[Opening Source records section]
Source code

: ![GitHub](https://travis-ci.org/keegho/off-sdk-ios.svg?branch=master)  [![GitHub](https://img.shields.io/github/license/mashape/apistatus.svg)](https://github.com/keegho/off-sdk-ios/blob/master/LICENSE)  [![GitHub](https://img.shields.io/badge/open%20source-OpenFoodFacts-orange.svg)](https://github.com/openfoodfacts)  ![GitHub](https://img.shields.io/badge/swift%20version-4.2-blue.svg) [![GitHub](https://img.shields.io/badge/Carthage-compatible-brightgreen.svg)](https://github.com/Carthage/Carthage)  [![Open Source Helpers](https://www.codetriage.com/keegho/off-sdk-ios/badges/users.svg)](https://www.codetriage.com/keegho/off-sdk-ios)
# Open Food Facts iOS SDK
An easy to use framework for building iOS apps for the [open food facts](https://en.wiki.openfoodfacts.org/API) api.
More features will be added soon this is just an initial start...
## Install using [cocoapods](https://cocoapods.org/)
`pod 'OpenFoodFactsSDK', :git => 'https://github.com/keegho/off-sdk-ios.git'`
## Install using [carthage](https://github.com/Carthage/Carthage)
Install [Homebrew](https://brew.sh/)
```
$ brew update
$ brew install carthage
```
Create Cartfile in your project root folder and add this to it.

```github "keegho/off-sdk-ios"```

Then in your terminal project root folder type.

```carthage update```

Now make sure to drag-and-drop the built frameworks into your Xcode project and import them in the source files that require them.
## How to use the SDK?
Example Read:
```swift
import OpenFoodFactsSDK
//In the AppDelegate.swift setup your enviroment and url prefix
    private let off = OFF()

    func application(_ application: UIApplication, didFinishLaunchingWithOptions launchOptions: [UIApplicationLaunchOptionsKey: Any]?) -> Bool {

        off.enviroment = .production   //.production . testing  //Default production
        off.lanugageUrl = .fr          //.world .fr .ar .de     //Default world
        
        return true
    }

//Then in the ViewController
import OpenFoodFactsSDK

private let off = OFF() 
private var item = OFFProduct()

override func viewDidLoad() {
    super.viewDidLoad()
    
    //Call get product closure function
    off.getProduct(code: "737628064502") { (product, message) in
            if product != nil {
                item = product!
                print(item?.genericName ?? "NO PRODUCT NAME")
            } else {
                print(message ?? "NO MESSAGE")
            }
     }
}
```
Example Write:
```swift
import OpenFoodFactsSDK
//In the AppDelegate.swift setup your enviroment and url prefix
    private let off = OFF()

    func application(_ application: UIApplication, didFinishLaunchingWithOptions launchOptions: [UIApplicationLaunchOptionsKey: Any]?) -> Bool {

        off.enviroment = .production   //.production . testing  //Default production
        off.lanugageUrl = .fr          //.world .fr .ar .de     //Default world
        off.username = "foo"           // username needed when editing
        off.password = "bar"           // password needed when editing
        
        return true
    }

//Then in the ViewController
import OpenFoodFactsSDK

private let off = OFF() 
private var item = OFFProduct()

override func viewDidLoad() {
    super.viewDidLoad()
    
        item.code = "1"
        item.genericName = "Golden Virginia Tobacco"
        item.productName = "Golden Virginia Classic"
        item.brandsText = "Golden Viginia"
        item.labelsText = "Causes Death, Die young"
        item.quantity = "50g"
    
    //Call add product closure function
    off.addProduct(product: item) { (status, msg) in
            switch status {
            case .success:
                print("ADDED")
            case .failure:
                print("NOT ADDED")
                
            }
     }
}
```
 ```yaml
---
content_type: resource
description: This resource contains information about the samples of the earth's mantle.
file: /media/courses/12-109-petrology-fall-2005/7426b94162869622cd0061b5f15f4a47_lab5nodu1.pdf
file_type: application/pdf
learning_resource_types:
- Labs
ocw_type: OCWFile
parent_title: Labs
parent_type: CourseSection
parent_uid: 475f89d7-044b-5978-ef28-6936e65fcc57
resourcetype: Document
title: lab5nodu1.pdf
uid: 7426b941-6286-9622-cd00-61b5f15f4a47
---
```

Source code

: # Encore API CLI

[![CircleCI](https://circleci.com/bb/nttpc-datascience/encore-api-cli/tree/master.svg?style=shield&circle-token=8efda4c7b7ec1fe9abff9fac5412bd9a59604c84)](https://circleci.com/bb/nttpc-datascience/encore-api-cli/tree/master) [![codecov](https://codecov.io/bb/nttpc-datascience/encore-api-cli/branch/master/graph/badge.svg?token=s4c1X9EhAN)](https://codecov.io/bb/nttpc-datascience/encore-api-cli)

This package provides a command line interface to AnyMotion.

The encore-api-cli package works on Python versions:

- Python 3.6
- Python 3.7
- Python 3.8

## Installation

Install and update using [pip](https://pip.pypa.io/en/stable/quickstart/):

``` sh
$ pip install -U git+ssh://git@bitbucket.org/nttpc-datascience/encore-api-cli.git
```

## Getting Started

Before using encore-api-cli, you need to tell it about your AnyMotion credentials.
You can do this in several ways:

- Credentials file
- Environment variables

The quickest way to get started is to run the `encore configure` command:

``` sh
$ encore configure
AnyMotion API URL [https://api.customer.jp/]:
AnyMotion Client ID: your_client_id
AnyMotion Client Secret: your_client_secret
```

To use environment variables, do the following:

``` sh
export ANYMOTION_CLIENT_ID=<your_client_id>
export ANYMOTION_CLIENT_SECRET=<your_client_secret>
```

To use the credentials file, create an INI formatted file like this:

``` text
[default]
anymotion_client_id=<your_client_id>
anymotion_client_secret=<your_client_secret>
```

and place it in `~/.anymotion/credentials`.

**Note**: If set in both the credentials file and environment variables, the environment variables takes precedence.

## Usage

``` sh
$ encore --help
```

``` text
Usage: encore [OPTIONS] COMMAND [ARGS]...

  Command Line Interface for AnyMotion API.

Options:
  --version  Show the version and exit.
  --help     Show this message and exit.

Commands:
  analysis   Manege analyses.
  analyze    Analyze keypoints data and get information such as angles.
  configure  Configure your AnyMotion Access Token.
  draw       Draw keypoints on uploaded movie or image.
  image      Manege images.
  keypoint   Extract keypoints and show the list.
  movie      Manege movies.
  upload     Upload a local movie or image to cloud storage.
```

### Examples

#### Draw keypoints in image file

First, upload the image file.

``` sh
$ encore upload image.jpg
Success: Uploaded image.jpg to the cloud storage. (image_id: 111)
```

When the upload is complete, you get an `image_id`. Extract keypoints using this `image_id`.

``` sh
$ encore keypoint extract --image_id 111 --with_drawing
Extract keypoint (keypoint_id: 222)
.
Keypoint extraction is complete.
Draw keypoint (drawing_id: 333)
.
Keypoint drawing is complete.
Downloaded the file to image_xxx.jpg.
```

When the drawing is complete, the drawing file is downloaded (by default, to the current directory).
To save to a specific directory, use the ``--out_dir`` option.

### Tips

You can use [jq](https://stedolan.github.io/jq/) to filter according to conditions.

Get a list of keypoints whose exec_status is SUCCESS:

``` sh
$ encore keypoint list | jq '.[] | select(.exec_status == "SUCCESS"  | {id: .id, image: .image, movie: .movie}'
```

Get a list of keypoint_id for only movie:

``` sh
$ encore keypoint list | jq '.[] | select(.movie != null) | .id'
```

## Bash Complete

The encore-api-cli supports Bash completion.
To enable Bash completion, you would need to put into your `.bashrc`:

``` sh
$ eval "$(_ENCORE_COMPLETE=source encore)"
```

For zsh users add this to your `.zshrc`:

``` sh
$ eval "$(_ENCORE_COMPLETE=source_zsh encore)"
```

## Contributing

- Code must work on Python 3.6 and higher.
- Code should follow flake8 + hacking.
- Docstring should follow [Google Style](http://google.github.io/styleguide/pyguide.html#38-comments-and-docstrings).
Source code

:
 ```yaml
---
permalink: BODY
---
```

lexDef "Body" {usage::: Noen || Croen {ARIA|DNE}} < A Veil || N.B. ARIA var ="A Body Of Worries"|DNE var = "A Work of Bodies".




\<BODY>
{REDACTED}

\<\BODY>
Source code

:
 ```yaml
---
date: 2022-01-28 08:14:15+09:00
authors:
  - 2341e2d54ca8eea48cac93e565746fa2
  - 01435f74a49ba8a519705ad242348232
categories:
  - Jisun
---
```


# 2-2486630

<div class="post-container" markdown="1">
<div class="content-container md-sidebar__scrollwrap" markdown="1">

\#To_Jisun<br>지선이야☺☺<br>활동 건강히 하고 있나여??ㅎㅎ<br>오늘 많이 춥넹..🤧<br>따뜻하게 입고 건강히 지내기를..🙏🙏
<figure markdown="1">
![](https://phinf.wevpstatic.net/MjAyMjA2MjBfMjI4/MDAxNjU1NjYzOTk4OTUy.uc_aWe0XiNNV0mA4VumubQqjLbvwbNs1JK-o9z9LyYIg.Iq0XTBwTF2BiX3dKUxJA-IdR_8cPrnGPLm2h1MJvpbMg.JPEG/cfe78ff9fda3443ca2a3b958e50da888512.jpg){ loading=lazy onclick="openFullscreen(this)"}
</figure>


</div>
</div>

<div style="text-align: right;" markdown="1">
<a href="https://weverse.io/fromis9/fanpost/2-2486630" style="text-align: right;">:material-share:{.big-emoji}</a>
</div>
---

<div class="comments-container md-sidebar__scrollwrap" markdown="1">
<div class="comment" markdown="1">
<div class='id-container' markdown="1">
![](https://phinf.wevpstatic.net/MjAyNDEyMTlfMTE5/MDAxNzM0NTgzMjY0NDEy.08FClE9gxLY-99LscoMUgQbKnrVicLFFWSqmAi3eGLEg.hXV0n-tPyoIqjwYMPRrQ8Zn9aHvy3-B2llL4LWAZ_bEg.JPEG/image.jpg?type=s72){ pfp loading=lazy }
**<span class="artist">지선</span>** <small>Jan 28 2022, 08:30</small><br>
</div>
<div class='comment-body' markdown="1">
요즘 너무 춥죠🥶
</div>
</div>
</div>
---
[Closing Source records section]
## Exercise brief
Check each line of the entries above for the word "loading". List the ones that have it.

## Task answer
![](https://phinf.wevpstatic.net/MjAyMjA2MjBfMjI4/MDAxNjU1NjYzOTk4OTUy.uc_aWe0XiNNV0mA4VumubQqjLbvwbNs1JK-o9z9LyYIg.Iq0XTBwTF2BiX3dKUxJA-IdR_8cPrnGPLm2h1MJvpbMg.JPEG/cfe78ff9fda3443ca2a3b958e50da888512.jpg){ loading=lazy onclick="openFullscreen(this)"}
![](https://phinf.wevpstatic.net/MjAyNDEyMTlfMTE5/MDAxNzM0NTgzMjY0NDEy.08FClE9gxLY-99LscoMUgQbKnrVicLFFWSqmAi3eGLEg.hXV0n-tPyoIqjwYMPRrQ8Zn9aHvy3-B2llL4LWAZ_bEg.JPEG/image.jpg?type=s72){ pfp loading=lazy }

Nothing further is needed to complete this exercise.